Some of this growth will be discretionary, which is not too surprising considering research the past few years has revealed considerable pent-up consumer demand. Much of the future activity may not be by choice, though, as the existing housing stock has aged considerably in recent years. The Department of Housing and Urban Development’s “American Housing Survey” indicates that only 27% of homes were at least 40 years old in 1985; but now, more than 40% of homes are at least 40 years old.
For marketers, it may make sense to focus on the markets in which older housing stocks exist. In fact, various studies suggest that 80% of forecasted residential remodeling and replacement activity is expected to occur in about 20% of the U.S. markets. In addition, about half of all remodeling and replacement activity is driven by just more than 20% of the households in the U.S. These households spend a higher share on discretionary updates, and in markets where the housing stock is older, nondiscretionary activity is also high.
Who are these households? About two in every five replacement and remodeling projects in the U.S. are completed by households aged 55-plus. These homeowners spend for several reasons, including retrofitting to accommodate their changing needs, making alterations to improve things like energy efficiency and costs, improvements to gain more enjoyment from their home, and making required repairs to aging homes. Meanwhile, millennials are adding additional, sustainable momentum. Recent research reveals that millennials, a group 7% percent larger than baby boomers, often prefer to purchase older homes. In fact, the average age of homes purchased by millennials last year was 27 years.
Some of the factors impacting millennial purchases of older homes include:
- Student loan debt, which can impact the amount they can borrow; less expensive, older homes often are more viable.
- The choice to live in urban or central cities where there is limited new housing stock.
- Preference for a fixer-upper home (almost a third of millennials prefer fixer-uppers to a house that needed minimal repairs, according to a Better Homes and Gardens Real Estate report).
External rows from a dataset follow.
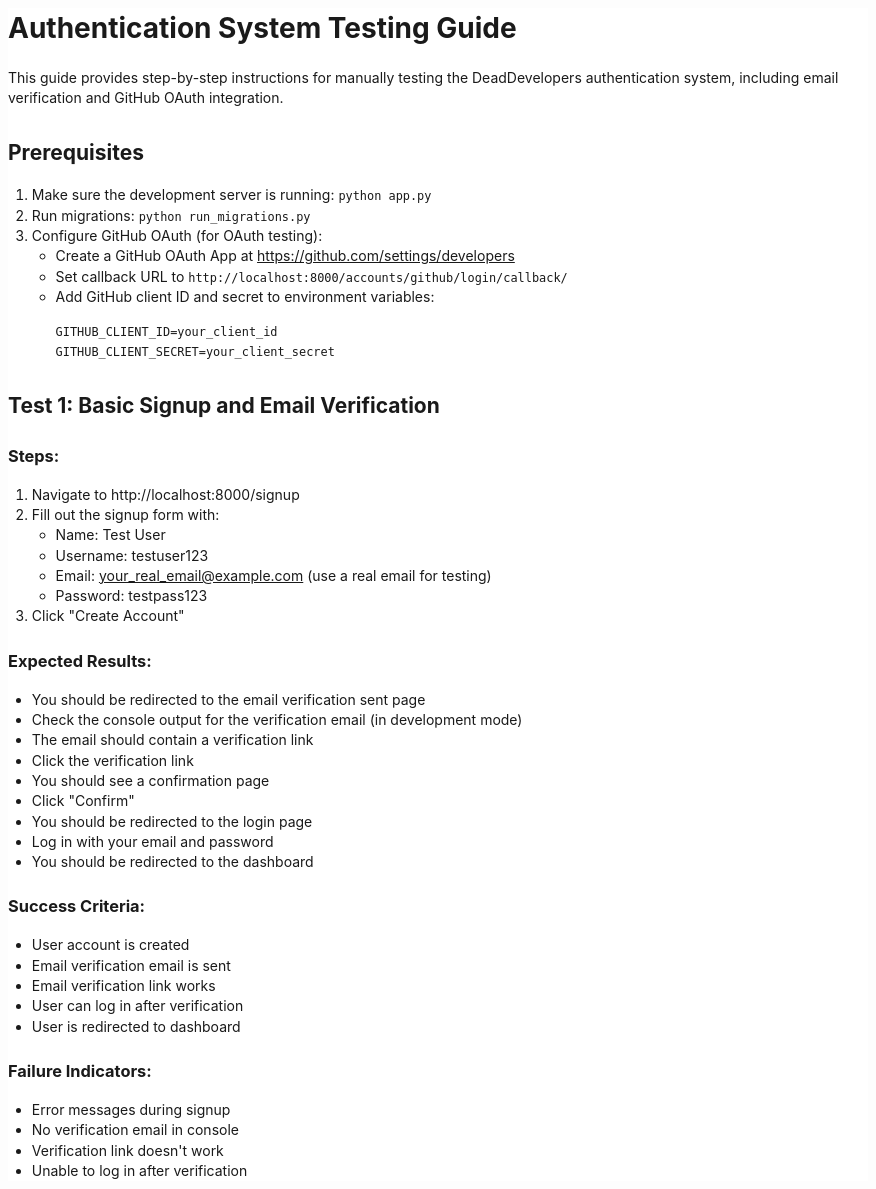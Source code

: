 # Authentication System Testing Guide

This guide provides step-by-step instructions for manually testing the DeadDevelopers authentication system, including email verification and GitHub OAuth integration.

## Prerequisites

1. Make sure the development server is running: `python app.py`
2. Run migrations: `python run_migrations.py`
3. Configure GitHub OAuth (for OAuth testing):
   - Create a GitHub OAuth App at https://github.com/settings/developers
   - Set callback URL to `http://localhost:8000/accounts/github/login/callback/`
   - Add GitHub client ID and secret to environment variables:
     ```
     GITHUB_CLIENT_ID=your_client_id
     GITHUB_CLIENT_SECRET=your_client_secret
     ```

## Test 1: Basic Signup and Email Verification

### Steps:
1. Navigate to http://localhost:8000/signup
2. Fill out the signup form with:
   - Name: Test User
   - Username: testuser123
   - Email: your_real_email@example.com (use a real email for testing)
   - Password: testpass123
3. Click "Create Account"

### Expected Results:
- You should be redirected to the email verification sent page
- Check the console output for the verification email (in development mode)
- The email should contain a verification link
- Click the verification link
- You should see a confirmation page
- Click "Confirm"
- You should be redirected to the login page
- Log in with your email and password
- You should be redirected to the dashboard

### Success Criteria:
- User account is created
- Email verification email is sent
- Email verification link works
- User can log in after verification
- User is redirected to dashboard

### Failure Indicators:
- Error messages during signup
- No verification email in console
- Verification link doesn't work
- Unable to log in after verification
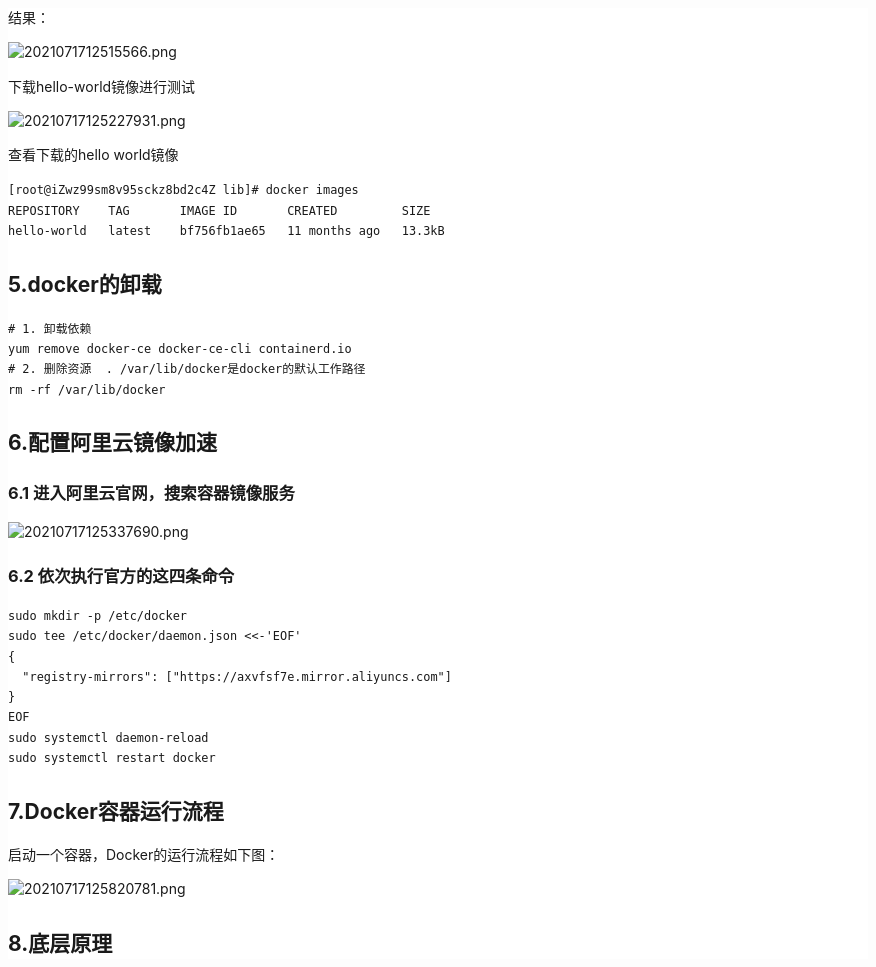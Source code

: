 结果：

![2021071712515566.png](https://aurora-1258839075.cos.ap-shanghai.myqcloud.com/img/202309160928778.png?q-sign-algorithm=sha1&q-ak=AKIDlOsIWjolbMzQrQyRwNfoovASl088zhGh&q-sign-time=1694827690;8999999999&q-key-time=1694827690;8999999999&q-header-list=host&q-url-param-list=&q-signature=158131a9e23be4aaf68974663ba40f8f311f6f5a)

下载hello-world镜像进行测试

![20210717125227931.png](https://aurora-1258839075.cos.ap-shanghai.myqcloud.com/img/202309160928735.png?q-sign-algorithm=sha1&q-ak=AKIDlOsIWjolbMzQrQyRwNfoovASl088zhGh&q-sign-time=1694827690;8999999999&q-key-time=1694827690;8999999999&q-header-list=host&q-url-param-list=&q-signature=177d593983d0114e71ace186d84641b14ddfe5b7)

查看下载的hello world镜像

```shell
[root@iZwz99sm8v95sckz8bd2c4Z lib]# docker images
REPOSITORY    TAG       IMAGE ID       CREATED         SIZE
hello-world   latest    bf756fb1ae65   11 months ago   13.3kB
```

## 5.docker的卸载

```shell
# 1. 卸载依赖
yum remove docker-ce docker-ce-cli containerd.io
# 2. 删除资源  . /var/lib/docker是docker的默认工作路径
rm -rf /var/lib/docker
```

## 6.配置阿里云镜像加速

### 6.1 进入阿里云官网，搜索容器镜像服务

![20210717125337690.png](https://aurora-1258839075.cos.ap-shanghai.myqcloud.com/img/202309160928761.png?q-sign-algorithm=sha1&q-ak=AKIDlOsIWjolbMzQrQyRwNfoovASl088zhGh&q-sign-time=1694827690;9000000000&q-key-time=1694827690;9000000000&q-header-list=host&q-url-param-list=&q-signature=88a08b15cb5030debc4b4d0e92637212a5238859)

### 6.2 依次执行官方的这四条命令

```shell
sudo mkdir -p /etc/docker
sudo tee /etc/docker/daemon.json <<-'EOF'
{
  "registry-mirrors": ["https://axvfsf7e.mirror.aliyuncs.com"]
}
EOF
sudo systemctl daemon-reload
sudo systemctl restart docker
```

## 7.Docker容器运行流程

启动一个容器，Docker的运行流程如下图：

![20210717125820781.png](https://aurora-1258839075.cos.ap-shanghai.myqcloud.com/img/202309160928441.png?q-sign-algorithm=sha1&q-ak=AKIDlOsIWjolbMzQrQyRwNfoovASl088zhGh&q-sign-time=1694827691;9000000000&q-key-time=1694827691;9000000000&q-header-list=host&q-url-param-list=&q-signature=8b3f21f070f2037e5317e7b4538d82f82e343654)

## 8.底层原理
Much has been written on the differences in marketing to boomers versus millennials. While the desire to own a home may be propelled by many of the same emotional drivers across generations, millennials move through the purchase cycle differently than their predecessors. Millennials are much more likely than other generations to get information from a range of media platforms, including social media. They are also more likely to turn to their peers’ opinions of products and services before other research options.
The future for remodeling looks very bright. Knowing why consumers remodel, where the remodeling will occur and who will make the decisions could make the future even brighter for those serving the industry.